Palestinian political parties, including Hamas, Islamic Jihad, the Popular Front for the Liberation of Palestine, the Democratic Front for the Liberation of Palestine and even Fateh called for mobilization inside and outside Palestine to confront the escalating occupation attacks. Meanwhile, Palestinian Authority President Abu Mazen attempted to distance himself from “violence,” while leaving the PA’s security coordination with the Israeli occupation intact.
These events come only a week after the latest effort by Israel and the United States at the United Nations to attack and criminalize Palestinian resistance. An attempt to pass a General Assembly resolution against Palestinian resistance actions in Gaza failed.
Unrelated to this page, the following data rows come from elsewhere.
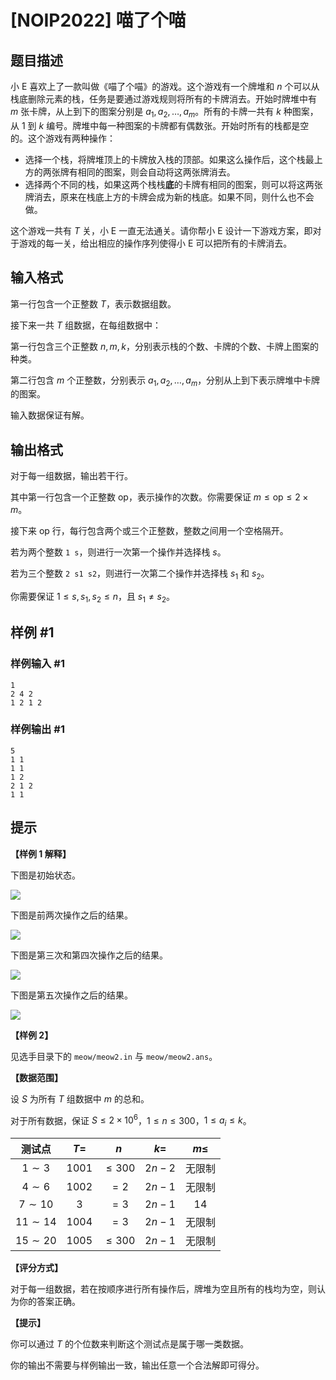 # [NOIP2022] 喵了个喵

## 题目描述

小 E 喜欢上了一款叫做《喵了个喵》的游戏。这个游戏有一个牌堆和 $n$ 个可以从栈底删除元素的栈，任务是要通过游戏规则将所有的卡牌消去。开始时牌堆中有 $m$ 张卡牌，从上到下的图案分别是 $a_1, a_2,\dots, a_m$。所有的卡牌一共有 $k$ 种图案，从 $1$ 到 $k$ 编号。牌堆中每一种图案的卡牌都有偶数张。开始时所有的栈都是空的。这个游戏有两种操作：

- 选择一个栈，将牌堆顶上的卡牌放入栈的顶部。如果这么操作后，这个栈最上方的两张牌有相同的图案，则会自动将这两张牌消去。
- 选择两个不同的栈，如果这两个栈栈**底**的卡牌有相同的图案，则可以将这两张牌消去，原来在栈底上方的卡牌会成为新的栈底。如果不同，则什么也不会做。

这个游戏一共有 $T$ 关，小 E 一直无法通关。请你帮小 E 设计一下游戏方案，即对于游戏的每一关，给出相应的操作序列使得小 E 可以把所有的卡牌消去。


## 输入格式

第一行包含一个正整数 $T$，表示数据组数。

接下来一共 $T$ 组数据，在每组数据中：

第一行包含三个正整数 $n, m, k$，分别表示栈的个数、卡牌的个数、卡牌上图案的种类。

第二行包含 $m$ 个正整数，分别表示 $a_1, a_2,\dots, a_m$，分别从上到下表示牌堆中卡牌的图案。

输入数据保证有解。

## 输出格式

对于每一组数据，输出若干行。

其中第一行包含一个正整数 $\mathrm{op}$，表示操作的次数。你需要保证 $m \leq \mathrm{op} \leq 2\times m$。

接下来 $\mathrm{op}$ 行，每行包含两个或三个正整数，整数之间用一个空格隔开。

若为两个整数 $\texttt{1 s}$，则进行一次第一个操作并选择栈 $s$。

若为三个整数 $\texttt{2 s1 s2}$，则进行一次第二个操作并选择栈 $s_1$ 和 $s_2$。

你需要保证 $1 \leq s, s_1, s_2 \leq n$，且 $s_1 \neq s_2$。

## 样例 #1

### 样例输入 #1
```
1
2 4 2
1 2 1 2
```

### 样例输出 #1

```
5
1 1
1 1
1 2
2 1 2
1 1
```

## 提示

**【样例 1 解释】**

下图是初始状态。

![](https://cdn.luogu.com.cn/upload/image_hosting/iidvwekz.png)

下图是前两次操作之后的结果。

![](https://cdn.luogu.com.cn/upload/image_hosting/hrcdl51d.png)

下图是第三次和第四次操作之后的结果。

![](https://cdn.luogu.com.cn/upload/image_hosting/ju6b9dep.png)

下图是第五次操作之后的结果。

![](https://cdn.luogu.com.cn/upload/image_hosting/djpqtzfr.png)

**【样例 2】**

见选手目录下的 $\texttt{meow/meow2.in}$ 与 $\texttt{meow/meow2.ans}$。

**【数据范围】**

设 $S$ 为所有 $T$ 组数据中 $m$ 的总和。

对于所有数据，保证 $S \leq 2 \times 10^6$，$1 \leq n  \leq 300$，$1 \leq a_i \leq k$。

| 测试点 | $T=$ | $n$ | $k=$ | $m \leq$ |
| :----------: | :----------: | :----------: | :----------: | :----------: |
| $1\sim 3$ | $1001$ | $\leq 300$ | $2n-2$ | 无限制 |
| $4\sim 6$ | $1002$ | $=2$ | $2n-1$ | 无限制 |
| $7\sim 10$ | $3$ | $=3$ | $2n-1$ | $14$ |
| $11\sim 14$ | $1004$ | $=3$ | $2n-1$ | 无限制 |
| $15\sim 20$ | $1005$ | $\leq 300$ | $2n-1$ | 无限制 |


**【评分方式】**

对于每一组数据，若在按顺序进行所有操作后，牌堆为空且所有的栈均为空，则认为你的答案正确。

**【提示】**

你可以通过 $T$ 的个位数来判断这个测试点是属于哪一类数据。

你的输出不需要与样例输出一致，输出任意一个合法解即可得分。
This was only the latest attempt to redefine international principles in the interests of imperialism, seeking to undermine the position expressed UN’s General Assembly resolution 34/43 (1982). This document supporting Palestinian rights as well as those of African peoples fighting colonization and apartheid “Reaffirm[ed] the legitimacy of the struggle of peoples for independence, territorial integrity, national unity and liberation from colonial and foreign domination and foreign occupation by all available means, including armed struggle…Strongly condemn[ed] those Governments that do not recognize the right to self-determination and independence of all peoples still under colonial and foreign domination and alien subjugation, notably the peoples of Africa and the Palestinian people.”
Samidoun Palestinian Prisoner Solidarity Network highlights the importance of global solidarity with the Palestinian people, their liberation movement and their resistance. We remember and honor Ashraf Na’alwa, Saleh Barghouthi, Majd Mteir and Hasan Arda, as we remember the over 200 martyrs of today’s intifada, the Great March of Return in Gaza.
As we look back on 31 years of the First Intifada and see its spirit reflected today throughout occupied Palestine, we urge people of conscience around the world to organize protests and actions to stand with Palestinians confronting occupation, colonization and imperialism. We also urge communities, municipalities, university groups and trade unions to escalate the boycott of Israel, including economic, academic and cultural boycott – and especially a military embargo of the occupation state.
The lives of these strugglers shall not be lost in vain, but will live on as symbols of resistance and the ability of an indigenous people to struggle by all means despite the most challenging odds and the most disadvantageous balance of power. From the river to the sea, Palestine will be free!